**WHAT YOU ARE ASKED TO DO:** Please output exactly the run of lines that starts at the line with "สำหรับเว็บไซต์" and ends at the last line of the records below.

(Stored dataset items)
◇ ◇ ◇ ◇ ◇ ◇ ◇

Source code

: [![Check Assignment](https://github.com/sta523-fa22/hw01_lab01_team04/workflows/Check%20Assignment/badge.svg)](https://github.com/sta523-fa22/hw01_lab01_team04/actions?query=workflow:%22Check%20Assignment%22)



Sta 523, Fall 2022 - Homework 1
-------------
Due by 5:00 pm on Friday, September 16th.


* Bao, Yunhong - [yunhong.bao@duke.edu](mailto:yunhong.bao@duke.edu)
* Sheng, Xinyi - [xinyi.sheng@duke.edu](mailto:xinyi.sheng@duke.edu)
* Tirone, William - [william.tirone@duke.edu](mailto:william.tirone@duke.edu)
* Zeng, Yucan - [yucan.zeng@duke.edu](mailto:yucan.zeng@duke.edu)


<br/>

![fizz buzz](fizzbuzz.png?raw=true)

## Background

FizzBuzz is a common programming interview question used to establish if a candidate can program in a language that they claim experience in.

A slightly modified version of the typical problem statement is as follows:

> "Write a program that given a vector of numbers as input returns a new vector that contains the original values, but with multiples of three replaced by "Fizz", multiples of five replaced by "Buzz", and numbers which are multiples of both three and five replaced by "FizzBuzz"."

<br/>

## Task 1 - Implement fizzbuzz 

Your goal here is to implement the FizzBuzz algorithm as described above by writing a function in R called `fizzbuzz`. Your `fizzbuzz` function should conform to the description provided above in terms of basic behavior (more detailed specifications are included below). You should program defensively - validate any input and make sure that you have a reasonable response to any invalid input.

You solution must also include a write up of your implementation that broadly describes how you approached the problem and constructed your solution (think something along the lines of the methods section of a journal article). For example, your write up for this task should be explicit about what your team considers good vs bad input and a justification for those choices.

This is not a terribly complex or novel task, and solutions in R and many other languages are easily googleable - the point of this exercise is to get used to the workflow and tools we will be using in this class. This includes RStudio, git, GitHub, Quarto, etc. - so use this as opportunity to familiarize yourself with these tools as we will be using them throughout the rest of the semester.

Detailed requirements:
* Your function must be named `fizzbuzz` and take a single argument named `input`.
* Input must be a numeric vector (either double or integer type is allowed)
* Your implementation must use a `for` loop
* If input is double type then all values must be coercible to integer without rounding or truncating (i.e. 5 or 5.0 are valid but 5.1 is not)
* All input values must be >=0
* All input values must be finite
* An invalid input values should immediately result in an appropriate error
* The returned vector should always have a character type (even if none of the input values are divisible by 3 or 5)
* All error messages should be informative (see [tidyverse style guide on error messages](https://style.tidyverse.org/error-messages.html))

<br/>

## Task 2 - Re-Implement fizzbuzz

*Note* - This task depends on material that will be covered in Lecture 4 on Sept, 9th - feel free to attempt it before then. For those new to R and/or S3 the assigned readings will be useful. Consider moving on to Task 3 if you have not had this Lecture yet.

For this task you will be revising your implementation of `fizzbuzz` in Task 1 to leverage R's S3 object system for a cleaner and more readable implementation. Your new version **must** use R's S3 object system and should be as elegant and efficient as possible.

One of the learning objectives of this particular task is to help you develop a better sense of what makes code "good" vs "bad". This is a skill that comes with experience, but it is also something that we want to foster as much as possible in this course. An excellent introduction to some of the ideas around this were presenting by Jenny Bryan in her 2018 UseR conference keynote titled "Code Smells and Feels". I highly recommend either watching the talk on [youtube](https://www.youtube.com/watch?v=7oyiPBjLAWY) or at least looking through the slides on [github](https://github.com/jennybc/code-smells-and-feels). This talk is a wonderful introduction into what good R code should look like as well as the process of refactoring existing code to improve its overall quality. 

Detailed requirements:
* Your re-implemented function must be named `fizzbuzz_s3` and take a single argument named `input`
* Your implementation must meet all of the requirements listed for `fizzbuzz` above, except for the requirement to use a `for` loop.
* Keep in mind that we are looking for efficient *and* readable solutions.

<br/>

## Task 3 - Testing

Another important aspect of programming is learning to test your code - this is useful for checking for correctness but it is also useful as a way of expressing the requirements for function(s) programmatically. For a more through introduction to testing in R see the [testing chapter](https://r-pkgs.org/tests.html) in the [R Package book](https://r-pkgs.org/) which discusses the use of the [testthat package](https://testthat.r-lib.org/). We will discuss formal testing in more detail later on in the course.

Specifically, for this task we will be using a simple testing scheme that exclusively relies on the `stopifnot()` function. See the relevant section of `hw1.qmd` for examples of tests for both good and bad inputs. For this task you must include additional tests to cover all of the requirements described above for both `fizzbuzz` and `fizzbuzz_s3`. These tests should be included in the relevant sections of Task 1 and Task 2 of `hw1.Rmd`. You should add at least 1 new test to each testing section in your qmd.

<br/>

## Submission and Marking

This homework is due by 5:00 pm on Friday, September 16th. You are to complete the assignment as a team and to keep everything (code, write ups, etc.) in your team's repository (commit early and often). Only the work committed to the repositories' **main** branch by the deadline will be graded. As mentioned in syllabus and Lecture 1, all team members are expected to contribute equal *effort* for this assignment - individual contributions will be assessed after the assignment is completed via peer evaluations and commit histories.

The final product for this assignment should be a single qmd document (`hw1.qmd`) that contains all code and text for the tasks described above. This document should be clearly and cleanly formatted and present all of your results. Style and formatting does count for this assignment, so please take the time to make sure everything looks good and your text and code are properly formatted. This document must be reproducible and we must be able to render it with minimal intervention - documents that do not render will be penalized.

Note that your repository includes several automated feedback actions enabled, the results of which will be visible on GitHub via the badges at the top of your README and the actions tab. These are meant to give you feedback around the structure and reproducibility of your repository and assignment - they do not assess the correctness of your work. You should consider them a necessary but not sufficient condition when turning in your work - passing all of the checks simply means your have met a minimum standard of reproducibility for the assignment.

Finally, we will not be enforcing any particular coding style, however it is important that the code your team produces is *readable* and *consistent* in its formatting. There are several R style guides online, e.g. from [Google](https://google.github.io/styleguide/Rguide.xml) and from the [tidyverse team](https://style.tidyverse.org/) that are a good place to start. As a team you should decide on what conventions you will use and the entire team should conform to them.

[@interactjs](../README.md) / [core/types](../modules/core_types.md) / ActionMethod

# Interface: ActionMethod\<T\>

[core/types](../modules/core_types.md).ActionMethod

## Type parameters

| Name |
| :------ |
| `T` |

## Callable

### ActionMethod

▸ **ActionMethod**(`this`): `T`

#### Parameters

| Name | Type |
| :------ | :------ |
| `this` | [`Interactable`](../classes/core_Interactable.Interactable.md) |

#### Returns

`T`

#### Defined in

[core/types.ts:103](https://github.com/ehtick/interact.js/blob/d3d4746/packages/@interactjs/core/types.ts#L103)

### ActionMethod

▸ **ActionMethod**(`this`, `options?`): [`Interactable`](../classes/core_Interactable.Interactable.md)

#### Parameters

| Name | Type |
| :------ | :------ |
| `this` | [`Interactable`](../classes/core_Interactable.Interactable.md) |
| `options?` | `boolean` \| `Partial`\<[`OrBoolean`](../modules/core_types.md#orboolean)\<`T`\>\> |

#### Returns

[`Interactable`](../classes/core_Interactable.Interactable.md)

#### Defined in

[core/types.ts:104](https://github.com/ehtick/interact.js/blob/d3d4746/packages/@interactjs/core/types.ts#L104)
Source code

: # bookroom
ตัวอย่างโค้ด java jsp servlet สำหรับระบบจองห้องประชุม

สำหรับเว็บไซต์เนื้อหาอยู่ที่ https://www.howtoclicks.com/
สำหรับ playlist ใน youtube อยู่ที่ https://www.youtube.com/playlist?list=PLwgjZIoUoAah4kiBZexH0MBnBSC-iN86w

◇ ◇ ◇ ◇ ◇ ◇ ◇

**TASK RESULT:**
สำหรับเว็บไซต์เนื้อหาอยู่ที่ https://www.howtoclicks.com/
สำหรับ playlist ใน youtube อยู่ที่ https://www.youtube.com/playlist?list=PLwgjZIoUoAah4kiBZexH0MBnBSC-iN86w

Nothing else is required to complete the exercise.